"""

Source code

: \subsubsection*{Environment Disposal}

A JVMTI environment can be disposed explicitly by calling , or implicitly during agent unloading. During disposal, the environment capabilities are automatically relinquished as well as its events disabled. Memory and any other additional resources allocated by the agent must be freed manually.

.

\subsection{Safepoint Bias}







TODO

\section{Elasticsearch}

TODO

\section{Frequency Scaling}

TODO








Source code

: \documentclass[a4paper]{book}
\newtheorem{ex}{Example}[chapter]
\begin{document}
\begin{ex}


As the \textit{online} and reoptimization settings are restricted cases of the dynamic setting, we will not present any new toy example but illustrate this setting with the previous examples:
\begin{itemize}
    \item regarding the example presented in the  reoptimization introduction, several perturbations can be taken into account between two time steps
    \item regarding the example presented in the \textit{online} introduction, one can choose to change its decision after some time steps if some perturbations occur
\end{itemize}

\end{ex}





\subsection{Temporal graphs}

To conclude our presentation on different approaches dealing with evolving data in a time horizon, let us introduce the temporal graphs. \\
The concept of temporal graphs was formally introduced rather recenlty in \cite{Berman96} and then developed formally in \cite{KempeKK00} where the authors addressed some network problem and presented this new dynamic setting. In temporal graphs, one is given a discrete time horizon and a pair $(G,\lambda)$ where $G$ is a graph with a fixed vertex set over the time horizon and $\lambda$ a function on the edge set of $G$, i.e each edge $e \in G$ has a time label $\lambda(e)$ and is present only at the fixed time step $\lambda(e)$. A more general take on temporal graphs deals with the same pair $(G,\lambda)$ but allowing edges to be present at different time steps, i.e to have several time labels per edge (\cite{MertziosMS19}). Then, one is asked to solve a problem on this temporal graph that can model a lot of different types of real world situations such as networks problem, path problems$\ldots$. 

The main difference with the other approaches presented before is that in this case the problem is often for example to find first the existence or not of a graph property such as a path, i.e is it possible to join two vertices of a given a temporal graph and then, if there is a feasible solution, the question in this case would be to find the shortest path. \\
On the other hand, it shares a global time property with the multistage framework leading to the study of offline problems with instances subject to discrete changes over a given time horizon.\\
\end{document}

"""

**Action item**. Every line in the records above that has "begin" counts once. Give the total and nothing else.

**Written answer**. 3